[Dataset entries]
┌────────
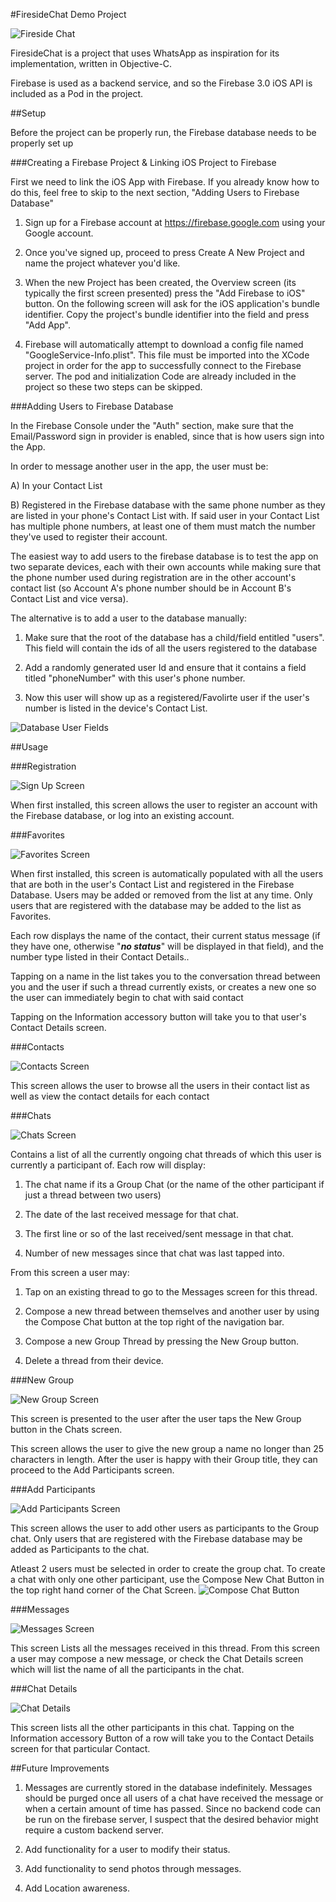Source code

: #FiresideChat Demo Project

![Fireside Chat](images/LaunchScreen.png)

FiresideChat is a project that uses WhatsApp as inspiration for its implementation, written in Objective-C.

Firebase is used as a backend service, and so the Firebase 3.0 iOS API is included as a Pod in the project.

##Setup

Before the project can be properly run, the Firebase database needs to be properly set up


###Creating a Firebase Project & Linking iOS Project to Firebase


First we need to link the iOS App with Firebase. If you already know how to do this, feel free to skip to the next section, "Adding Users to Firebase Database"

1. Sign up for a Firebase account at https://firebase.google.com using your Google account.

2. Once you've signed up, proceed to press Create A New Project and name the project whatever you'd like.

3. When the new Project has been created, the Overview screen (its typically the first screen presented) press the "Add Firebase to iOS" button. On the following screen will ask for the iOS application's bundle identifier. Copy the project's bundle identifier into the field and press "Add App". 

4. Firebase will automatically attempt to download a config file named "GoogleService-Info.plist". This file must be imported into the XCode project in order for the app to successfully connect to the Firebase server. The pod and initialization Code are already included in the project so these two steps can be skipped.


###Adding Users to Firebase Database


In the Firebase Console under the "Auth" section, make sure that the Email/Password sign in provider is enabled, since that is how users sign into the App.

In order to message another user in the app, the user must be:

 A) In your Contact List

 B) Registered in the Firebase database with the same phone number as they are listed in your phone's Contact List with. If said user in your Contact List has multiple phone numbers, at least one of them must match the number they've used to register their account.

The easiest way to add users to the firebase database is to test the app on two separate devices, each with their own accounts while making sure that the phone number used during registration are in the other account's contact list (so Account A's phone number should be in Account B's Contact List and vice versa).

The alternative is to add a user to the database manually:

1. Make sure that the root of the database has a child/field entitled "users". This field will contain the ids of all the users registered to the database

2. Add a randomly generated user Id and ensure that it contains a field titled "phoneNumber" with this user's phone number.

3. Now this user will show up as a registered/Favolirte user if the user's number is listed in the device's Contact List.

![Database User Fields](images/Database.png)

##Usage


###Registration


![Sign Up Screen](images/SignUpScreen.png)

When first installed, this screen allows the user to register an account with the Firebase database, or log into an existing account.


###Favorites


![Favorites Screen](images/Favorites.png)

When first installed, this screen is automatically populated with all the users
that are both in the user's Contact List and registered in the Firebase Database. 
Users may be added or removed from the list at any time. 
Only users that are registered with the database may be added to the list as Favorites.

Each row displays the name of the contact, their current status message (if they have one, otherwise "***no status***" will be displayed in that field), and the number type listed in their Contact Details..

Tapping on a name in the list takes you to the conversation thread between you and the user if such a thread currently exists, or creates a new one so the user can immediately begin to chat with said contact

Tapping on the Information accessory button will take you to that user's Contact Details screen.


###Contacts


![Contacts Screen](images/Contacts.png)

This screen allows the user to browse all the users in their contact list as well as view the contact details for each contact


###Chats


![Chats Screen](images/Chats.png)

Contains a list of all the currently ongoing chat threads of which this user is currently a participant of. Each row will display: 

1. The chat name if its a Group Chat (or the name of the other participant if just a thread between two users)

2. The date of the last received message for that chat.

3. The first line or so of the last received/sent message in that chat.

4. Number of new messages since that chat was last tapped into.


From this screen a user may: 

1. Tap on an existing thread to go to the Messages screen for this thread.

2. Compose a new thread between themselves and another user by  using the Compose Chat button at the top right of the navigation bar.

3. Compose a new Group Thread by pressing the New Group button.

4. Delete a thread from their device.


###New Group


![New Group Screen](images/NewGroup.png)

This screen is presented to the user after the user taps the New Group button in the Chats screen. 

This screen allows the user to give the new group a name no longer than 25 characters in length. After the user is happy with their Group title, they can proceed to the Add Participants screen.


###Add Participants


![Add Participants Screen](images/AddParticipants.png)

This screen allows the user to add other users as participants to the Group chat. Only users that are registered with the Firebase database may be added as Participants to the chat.

Atleast 2 users must be selected in order to create the group chat. To create a chat with only one other participant, use the Compose New Chat Button in the top right hand corner of the Chat Screen. ![Compose Chat Button](images/ComposeChatButton)


###Messages


![Messages Screen](images/Messages.png)

This screen Lists all the messages received in this thread. From this screen a user may compose a new message, or check the Chat Details screen which will list the name of all the participants in the chat.


###Chat Details


![Chat Details](images/GroupDetails.png)

This screen lists all the other participants in this chat. Tapping on the Information accessory Button of a row will take you to the Contact Details screen for that particular Contact.


##Future Improvements

1. Messages are currently stored  in the database indefinitely. Messages should be purged once all users of a chat have received the message or when a certain amount of time has passed. Since no backend code can be run on the firebase server, I suspect that the desired behavior might require a custom backend server.

2. Add functionality for a user to modify their status.

3. Add functionality to send photos through messages.

4. Add Location awareness.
└────────
A verbatim copy of the records is expected, from their first line through the line with "A) In your Contact List", inclusive, with the pictures removed.

RESPONSE TO THIS EXERCISE:
Source code

: #FiresideChat Demo Project

![Fireside Chat](images/LaunchScreen.png)

FiresideChat is a project that uses WhatsApp as inspiration for its implementation, written in Objective-C.

Firebase is used as a backend service, and so the Firebase 3.0 iOS API is included as a Pod in the project.

##Setup

Before the project can be properly run, the Firebase database needs to be properly set up


###Creating a Firebase Project & Linking iOS Project to Firebase


First we need to link the iOS App with Firebase. If you already know how to do this, feel free to skip to the next section, "Adding Users to Firebase Database"

1. Sign up for a Firebase account at https://firebase.google.com using your Google account.

2. Once you've signed up, proceed to press Create A New Project and name the project whatever you'd like.

3. When the new Project has been created, the Overview screen (its typically the first screen presented) press the "Add Firebase to iOS" button. On the following screen will ask for the iOS application's bundle identifier. Copy the project's bundle identifier into the field and press "Add App". 

4. Firebase will automatically attempt to download a config file named "GoogleService-Info.plist". This file must be imported into the XCode project in order for the app to successfully connect to the Firebase server. The pod and initialization Code are already included in the project so these two steps can be skipped.


###Adding Users to Firebase Database


In the Firebase Console under the "Auth" section, make sure that the Email/Password sign in provider is enabled, since that is how users sign into the App.

In order to message another user in the app, the user must be:

 A) In your Contact List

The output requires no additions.